First days of school - anxiety at drop off time.
Hi! Since school is starting, I want to share with you some extra thoughts about the first weeks' drop off time and how to make this transition easier for you and your child, no matter how old they are.
First and foremost, remember that to let go, one needs to feel safe enough. Can you imagine yourself, being left alone in the middle of the jungle? ALONE. No maps, no guide, nothing. Just you and the immensity of the jungle. Feeling it? Yep, not nice.
It is scary to let go of a parent and our home (our safe places) and enter the unknown (school/classroom). As scary as being left by your tour guide in the middle of the jungle. No wonder our children try any and all strategies at hand to not let go of us.
To help our children feel safe and ready to let go of us as the new school year starts, here are some tips for you to try.
Touring the educational setting before the first day of school can be a great way to start instilling a sense of security in our children. Making the unknown, a bit known and safe. Knowing how a place looks like (peaking through the window of the classrooms, locating the restroom, the lunch area, the office), makes it that there's one less thing to worry about on that first day. It makes some part of the upcoming unexpected experience have an expected part. One part the child doesn't need to worry about. One safe thing in the world of the unknown and possibly unsafe.
If possible, have your child meet with other students from their classroom before school starts. Having at least one familiar face on the first day of school really makes a difference in developing a sense of safety. Knowing someone at the new place helps the child feel that they are not alone, that there is someone else there, in this, with them.

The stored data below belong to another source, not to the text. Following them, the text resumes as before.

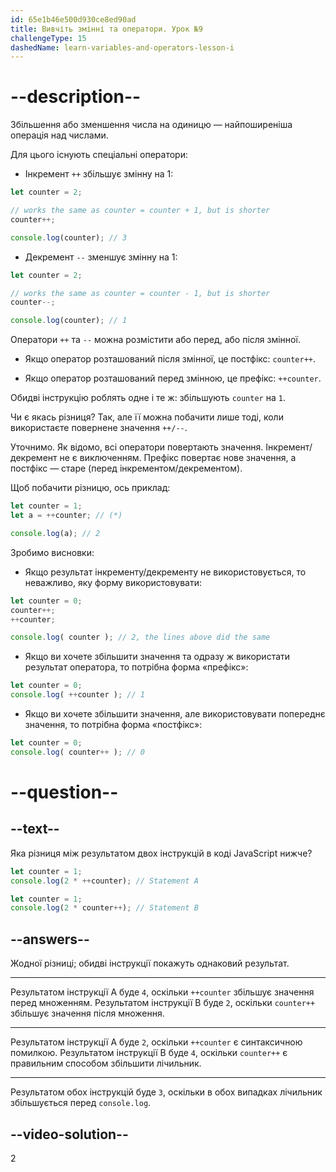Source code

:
 ```yaml
---
id: 65e1b46e500d930ce8ed90ad
title: Вивчіть змінні та оператори. Урок №9
challengeType: 15
dashedName: learn-variables-and-operators-lesson-i
---
```


# --description--

Збільшення або зменшення числа на одиницю — найпоширеніша операція над числами.

Для цього існують спеціальні оператори:

- Інкремент `++` збільшує змінну на 1:

```js
let counter = 2;

// works the same as counter = counter + 1, but is shorter
counter++;      

console.log(counter); // 3
```

- Декремент `--` зменшує змінну на 1:

```js
let counter = 2;

// works the same as counter = counter - 1, but is shorter
counter--;

console.log(counter); // 1
```

Оператори `++` та `--` можна розмістити або перед, або після змінної.

- Якщо оператор розташований після змінної, це постфікс: `counter++`.

- Якщо оператор розташований перед змінною, це префікс: `++counter`.

Обидві інструкцію роблять одне і те ж: збільшують `counter` на `1`.

Чи є якась різниця? Так, але її можна побачити лише тоді, коли використаєте повернене значення `++/--`.

Уточнимо. Як відомо, всі оператори повертають значення. Інкремент/декремент не є виключенням. Префікс повертає нове значення, а постфікс — старе (перед інкрементом/декрементом).

Щоб побачити різницю, ось приклад:

```js
let counter = 1;
let a = ++counter; // (*)

console.log(a); // 2
```

Зробимо висновки:

- Якщо результат інкременту/декременту не використовується, то неважливо, яку форму використовувати:

```js
let counter = 0;
counter++;
++counter;

console.log( counter ); // 2, the lines above did the same
```

- Якщо ви хочете збільшити значення та одразу ж використати результат оператора, то потрібна форма «префікс»:

```js
let counter = 0;
console.log( ++counter ); // 1
```

- Якщо ви хочете збільшити значення, але використовувати попереднє значення, то потрібна форма «постфікс»:

```js 
let counter = 0;
console.log( counter++ ); // 0
```

# --question--

## --text--

Яка різниця між результатом двох інструкцій в коді JavaScript нижче?

```js
let counter = 1;
console.log(2 * ++counter); // Statement A

let counter = 1;
console.log(2 * counter++); // Statement B
```

## --answers--

Жодної різниці; обидві інструкції покажуть однаковий результат.

---

Результатом інструкції A буде `4`, оскільки `++counter` збільшує значення перед множенням. Результатом інструкції B буде `2`, оскільки `counter++` збільшує значення після множення.

---

Результатом інструкції A буде `2`, оскільки `++counter` є синтаксичною помилкою. Результатом інструкції B буде `4`, оскільки `counter++` є правильним способом збільшити лічильник.

---

Результатом обох інструкцій буде `3`, оскільки в обох випадках лічильник збільшується перед `console.log`.


## --video-solution--

2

It transforms the feeling of "me - alone" into a feeling of "this other kid and I". They are now not alone anymore and therefore can relax a bit and start to let go.
Believe that your child can. When we trust that our kid will be successful at something, it shows. When it shows, they see it and it feeds their self esteem, helps them co-regulate and helps them believe that they can do this. In the same way that it shows when we believe they can, it shows when we doubt if they can... So believe they can, and remind your child how successful they were the last time they started something new (think of any other activity your child has done in the past). Think together about the skills your child used to succeed that time, and show your child how they not only still have those skills, but since they've used them in the past, they are now even stronger, sharper and "professional". "You are an expert in starting new things. You've got this."
Sometimes a child needs a comforting object. Think of something tiny that can be in their pocket. Maybe a squishy ball?
If your child is vocal about their beginning of the year butterflies, normalizing them really helps. "You know, when I was your age, every time I would start a new school year, I would feel those butterflies too. Even today, when I start anything new, I do get those butterflies, and what's awesome about it is that after a few hours, they disappear. It happens to everyone." When our kids hear that we also feel anxious about starting something new, it helps them to start to relax. "Oh, this happens to my parent too.... Oh... Interesting... I guess I'm normal and this feeling is normal."
Reminding the child that this separation is temporary also plays a big role at drop off time. Drop off can be interpreted as abandonment and therefore create lots of resistance. We need to help our child come back to the present reality and remind them that I am coming back. "I'll go to work, I'll pick you up at 5pm and we'll go home to be together." When a person knows what to expect and knows that an uncomfortable situation will end, they refuse the transition less.
If your child is hesitant about going to school, find together one thing they look forward to at school. Maybe it's seeing an old friend, maybe PE time, maybe discovering what the new teacher/s looks like, what kind of games will the other kids play during recess time, or what kind of clubs there are. Finding one little thing your child is curious about will encourage the child to stay and try.
Remember that the drop off process should be short (or you'd be prolonging the separation pain), full of empathy, compassion and most of all, full of empowerment. "I love you, I know this is uncomfortable, and I also know you can do this. You've got this! I'll pick you up at 3pm. Love you."
These are some tools to help your family start the new school year and have a smoother drop off time. If you have questions or your family's needs don't exactly fit with these strategies, just let me know. We can always have a deeper conversation and find out what works for you.
Wishing all a fruitful, healthy school year!